=== Stored data ===
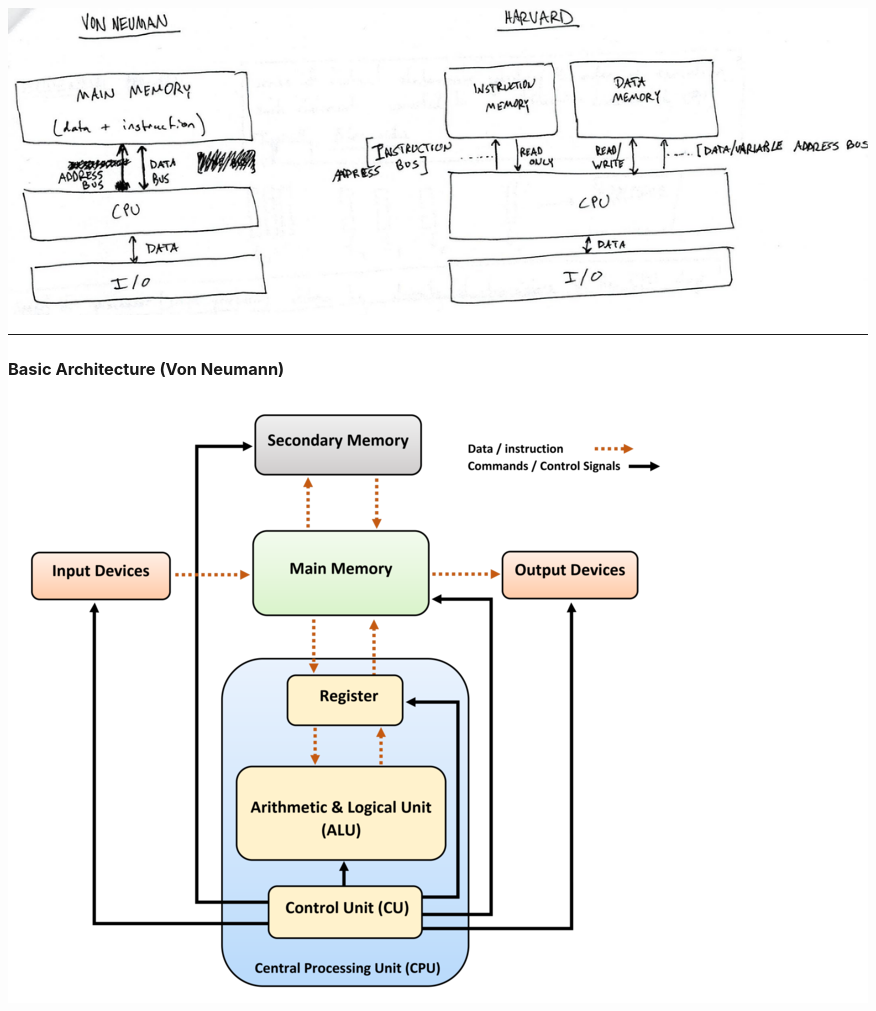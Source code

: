 ![alt text](pics/architectures.JPG "Title")

---

### Basic Architecture (Von Neumann)

![alt text](pics/Computer_architecture_block_diagram.png "Title")
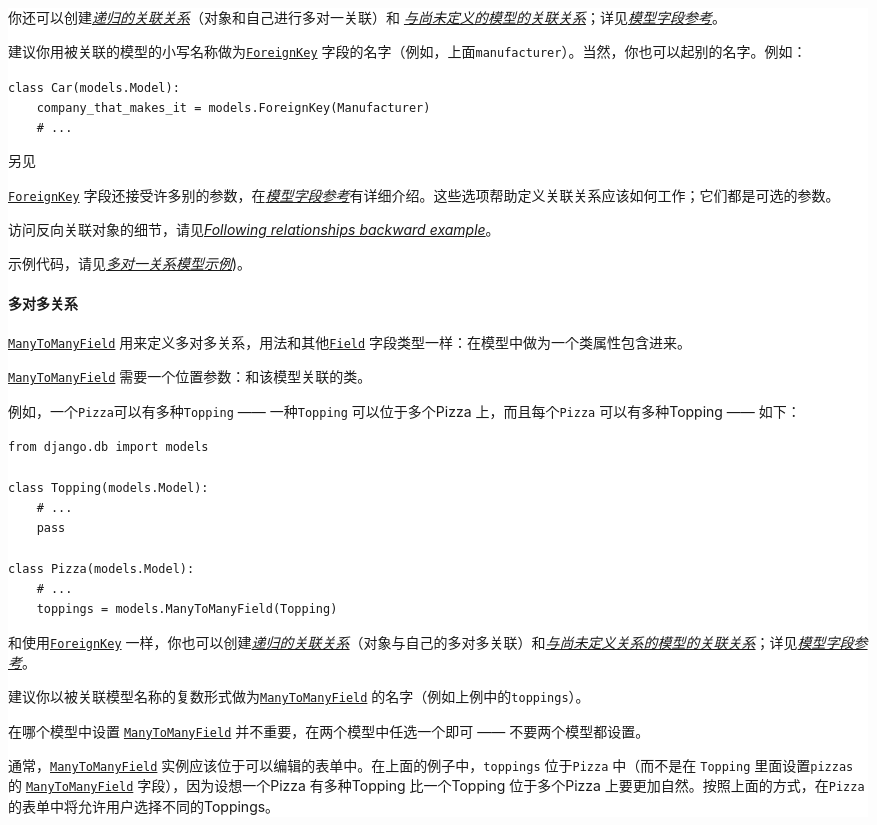 你还可以创建[*递归的关联关系*](../../ref/models/fields.html#recursive-relationships)（对象和自己进行多对一关联）和 [*与尚未定义的模型的关联关系*](../../ref/models/fields.html#lazy-relationships)；详见[*模型字段参考*](../../ref/models/fields.html#ref-foreignkey)。

建议你用被关联的模型的小写名称做为[`ForeignKey`](../../ref/models/fields.html#django.db.models.ForeignKey "django.db.models.ForeignKey") 字段的名字（例如，上面`manufacturer`）。当然，你也可以起别的名字。例如：

```
class Car(models.Model):
    company_that_makes_it = models.ForeignKey(Manufacturer)
    # ... 
```

另见

[`ForeignKey`](../../ref/models/fields.html#django.db.models.ForeignKey "django.db.models.ForeignKey") 字段还接受许多别的参数，在[*模型字段参考*](../../ref/models/fields.html#foreign-key-arguments)有详细介绍。这些选项帮助定义关联关系应该如何工作；它们都是可选的参数。

访问反向关联对象的细节，请见[*Following relationships backward example*](queries.html#backwards-related-objects)。

示例代码，请见[*多对一关系模型示例*](examples/many_to_one.html))。

#### 多对多关系

[`ManyToManyField`](../../ref/models/fields.html#django.db.models.ManyToManyField "django.db.models.ManyToManyField") 用来定义多对多关系，用法和其他[`Field`](../../ref/models/fields.html#django.db.models.Field "django.db.models.Field") 字段类型一样：在模型中做为一个类属性包含进来。

[`ManyToManyField`](../../ref/models/fields.html#django.db.models.ManyToManyField "django.db.models.ManyToManyField") 需要一个位置参数：和该模型关联的类。

例如，一个`Pizza`可以有多种`Topping` —— 一种`Topping` 可以位于多个Pizza 上，而且每个`Pizza` 可以有多种Topping —— 如下：

```
from django.db import models

class Topping(models.Model):
    # ...
    pass

class Pizza(models.Model):
    # ...
    toppings = models.ManyToManyField(Topping) 
```

和使用[`ForeignKey`](../../ref/models/fields.html#django.db.models.ForeignKey "django.db.models.ForeignKey") 一样，你也可以创建[*递归的关联关系*](../../ref/models/fields.html#recursive-relationships)（对象与自己的多对多关联）和[*与尚未定义关系的模型的关联关系*](../../ref/models/fields.html#lazy-relationships)；详见[*模型字段参考*](../../ref/models/fields.html#ref-manytomany)。

建议你以被关联模型名称的复数形式做为[`ManyToManyField`](../../ref/models/fields.html#django.db.models.ManyToManyField "django.db.models.ManyToManyField") 的名字（例如上例中的`toppings`）。

在哪个模型中设置 [`ManyToManyField`](../../ref/models/fields.html#django.db.models.ManyToManyField "django.db.models.ManyToManyField") 并不重要，在两个模型中任选一个即可 —— 不要两个模型都设置。

通常，[`ManyToManyField`](../../ref/models/fields.html#django.db.models.ManyToManyField "django.db.models.ManyToManyField") 实例应该位于可以编辑的表单中。在上面的例子中，`toppings` 位于`Pizza` 中（而不是在 `Topping` 里面设置`pizzas` 的 [`ManyToManyField`](../../ref/models/fields.html#django.db.models.ManyToManyField "django.db.models.ManyToManyField") 字段），因为设想一个Pizza 有多种Topping 比一个Topping 位于多个Pizza 上要更加自然。按照上面的方式，在`Pizza` 的表单中将允许用户选择不同的Toppings。
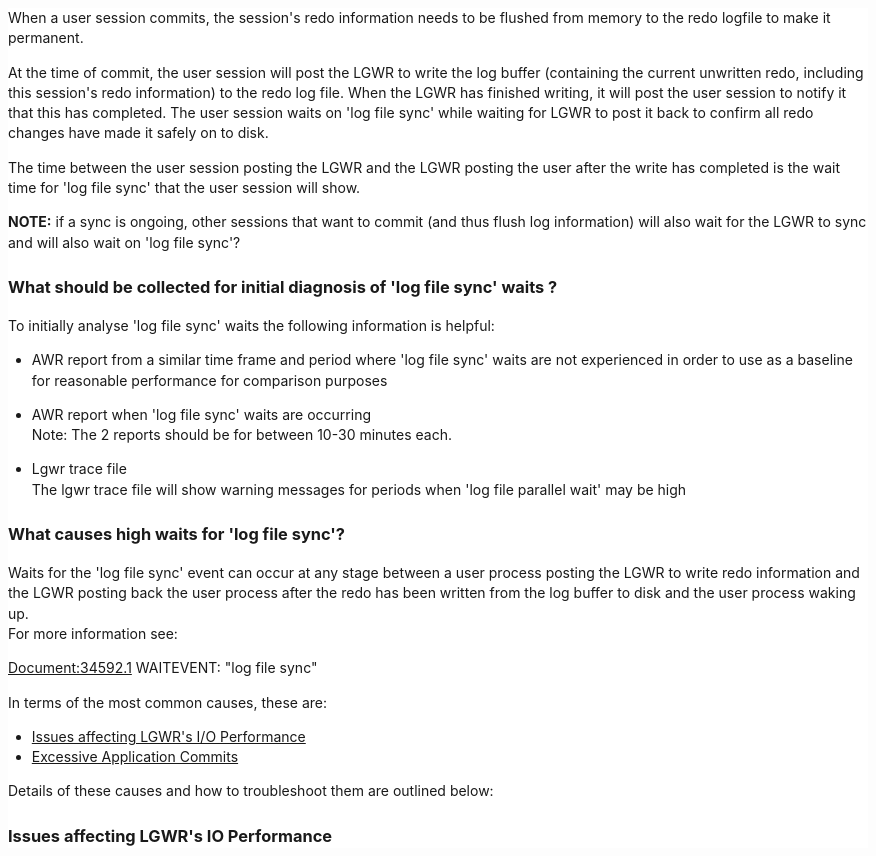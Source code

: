 When a user session commits, the session's redo information needs to be
flushed from memory to the redo logfile to make it permanent.  
  
At the time of commit, the user session will post the LGWR to write the log
buffer (containing the current unwritten redo, including this session's redo
information) to the redo log file. When the LGWR has finished writing, it will
post the user session to notify it that this has completed. The user session
waits on 'log file sync' while waiting for LGWR to post it back to confirm all
redo changes have made it safely on to disk.  
  
The time between the user session posting the LGWR and the LGWR posting the
user after the write has completed is the wait time for 'log file sync' that
the user session will show.

**NOTE:** if a sync is ongoing, other sessions that want to commit (and thus
flush log information) will also wait for the LGWR to sync and will also wait
on 'log file sync'?

### What should be collected for initial diagnosis of 'log file sync' waits ?

To initially analyse 'log file sync' waits the following information is
helpful:

  * AWR report from a similar time frame and period where 'log file sync' waits are not experienced in order to use as a baseline for reasonable performance for comparison purposes
  * AWR report when 'log file sync' waits are occurring  
Note: The 2 reports should be for between 10-30 minutes each.

  * Lgwr trace file   
The lgwr trace file will show warning messages for periods when 'log file
parallel wait' may be high

### What causes high waits for 'log file sync'?

Waits for the 'log file sync' event can occur at any stage between a user
process posting the LGWR to write redo information and the LGWR posting back
the user process after the redo has been written from the log buffer to disk
and the user process waking up.  
For more information see:

[Document:34592.1](https://support.oracle.com/epmos/faces/DocumentDisplay?parent=DOCUMENT&sourceId=1376916.1&id=34592.1)
WAITEVENT: "log file sync"

  
In terms of the most common causes, these are:

  * [Issues affecting LGWR's I/O Performance](https://support.oracle.com/epmos/faces/DocumentDisplay?_afrLoop=336719535905926&id=1376916.1&_afrWindowMode=0&_adf.ctrl-state=19e52h32p_4#LGWRIO)
  * [Excessive Application Commits](https://support.oracle.com/epmos/faces/DocumentDisplay?_afrLoop=336719535905926&id=1376916.1&_afrWindowMode=0&_adf.ctrl-state=19e52h32p_4#COMMITS)

Details of these causes and how to troubleshoot them are outlined below:

### Issues affecting LGWR's IO Performance
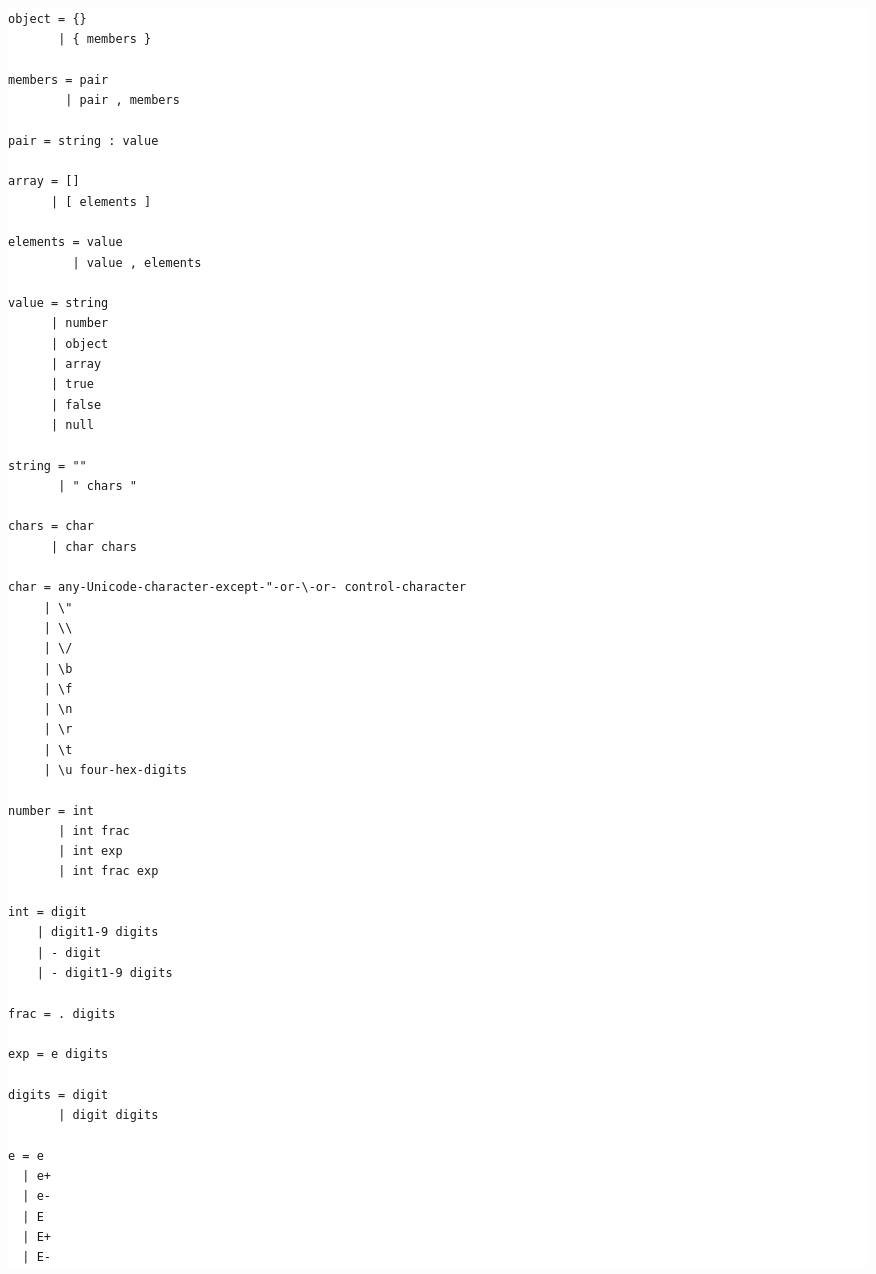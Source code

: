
 ```text
object = {}
       | { members }

members = pair
        | pair , members

pair = string : value

array = []
      | [ elements ]

elements = value 
         | value , elements

value = string
      | number
      | object
      | array
      | true
      | false
      | null

string = ""
       | " chars "

chars = char
      | char chars

char = any-Unicode-character-except-"-or-\-or- control-character
     | \"
     | \\
     | \/
     | \b
     | \f
     | \n
     | \r
     | \t
     | \u four-hex-digits

number = int
       | int frac
       | int exp
       | int frac exp

int = digit
    | digit1-9 digits 
    | - digit
    | - digit1-9 digits

frac = . digits

exp = e digits

digits = digit
       | digit digits

e = e
  | e+
  | e-
  | E
  | E+
  | E-
```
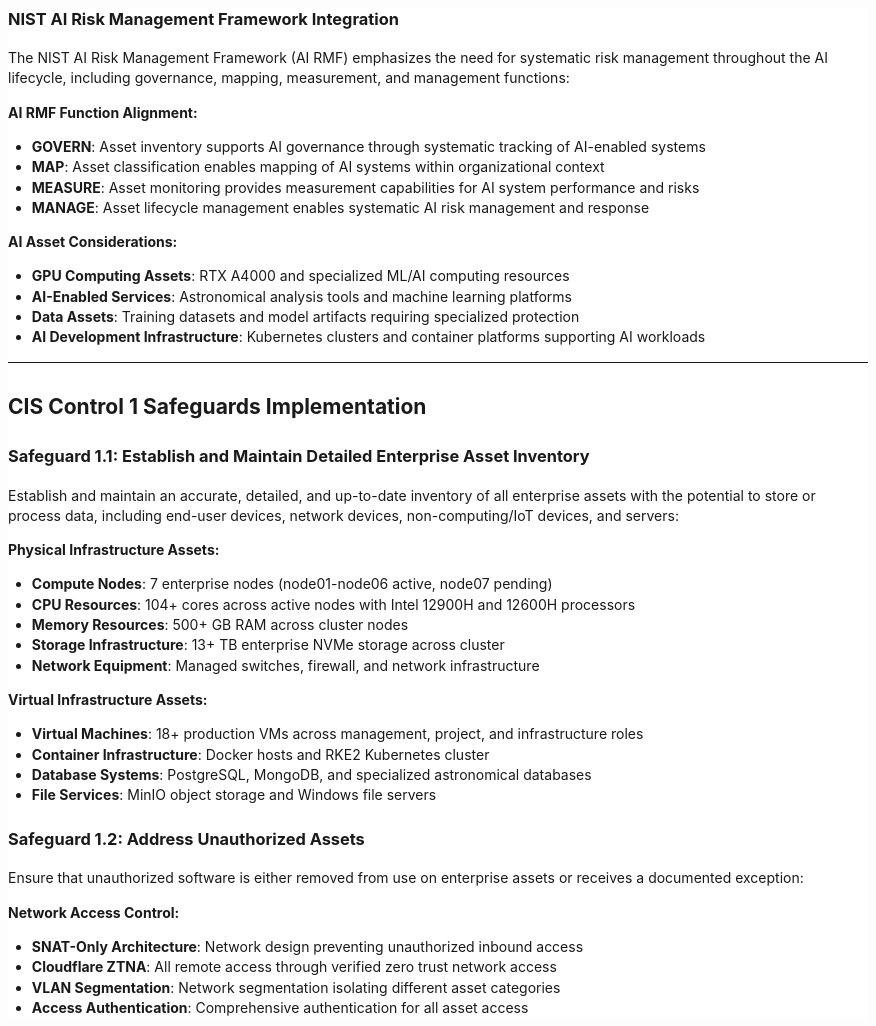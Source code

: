 ### **NIST AI Risk Management Framework Integration**

The NIST AI Risk Management Framework (AI RMF) emphasizes the need for systematic risk management throughout the AI lifecycle, including governance, mapping, measurement, and management functions:

**AI RMF Function Alignment:**
- **GOVERN**: Asset inventory supports AI governance through systematic tracking of AI-enabled systems
- **MAP**: Asset classification enables mapping of AI systems within organizational context
- **MEASURE**: Asset monitoring provides measurement capabilities for AI system performance and risks
- **MANAGE**: Asset lifecycle management enables systematic AI risk management and response

**AI Asset Considerations:**
- **GPU Computing Assets**: RTX A4000 and specialized ML/AI computing resources
- **AI-Enabled Services**: Astronomical analysis tools and machine learning platforms
- **Data Assets**: Training datasets and model artifacts requiring specialized protection
- **AI Development Infrastructure**: Kubernetes clusters and container platforms supporting AI workloads

---

## **CIS Control 1 Safeguards Implementation**

### **Safeguard 1.1: Establish and Maintain Detailed Enterprise Asset Inventory**

Establish and maintain an accurate, detailed, and up-to-date inventory of all enterprise assets with the potential to store or process data, including end-user devices, network devices, non-computing/IoT devices, and servers:

**Physical Infrastructure Assets:**
- **Compute Nodes**: 7 enterprise nodes (node01-node06 active, node07 pending)
- **CPU Resources**: 104+ cores across active nodes with Intel 12900H and 12600H processors
- **Memory Resources**: 500+ GB RAM across cluster nodes
- **Storage Infrastructure**: 13+ TB enterprise NVMe storage across cluster
- **Network Equipment**: Managed switches, firewall, and network infrastructure

**Virtual Infrastructure Assets:**
- **Virtual Machines**: 18+ production VMs across management, project, and infrastructure roles
- **Container Infrastructure**: Docker hosts and RKE2 Kubernetes cluster
- **Database Systems**: PostgreSQL, MongoDB, and specialized astronomical databases
- **File Services**: MinIO object storage and Windows file servers

### **Safeguard 1.2: Address Unauthorized Assets**

Ensure that unauthorized software is either removed from use on enterprise assets or receives a documented exception:

**Network Access Control:**
- **SNAT-Only Architecture**: Network design preventing unauthorized inbound access
- **Cloudflare ZTNA**: All remote access through verified zero trust network access
- **VLAN Segmentation**: Network segmentation isolating different asset categories
- **Access Authentication**: Comprehensive authentication for all asset access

=== What you have to do ===
Only one stretch of the records above is wanted: the lines between the one holding "needs to be" and the one holding "redo changes have", inclusive, reproduced exactly.

=== Response area ===
: When a user session commits, the session's redo information needs to be
flushed from memory to the redo logfile to make it permanent.  
  
At the time of commit, the user session will post the LGWR to write the log
buffer (containing the current unwritten redo, including this session's redo
information) to the redo log file. When the LGWR has finished writing, it will
post the user session to notify it that this has completed. The user session
waits on 'log file sync' while waiting for LGWR to post it back to confirm all
redo changes have made it safely on to disk.  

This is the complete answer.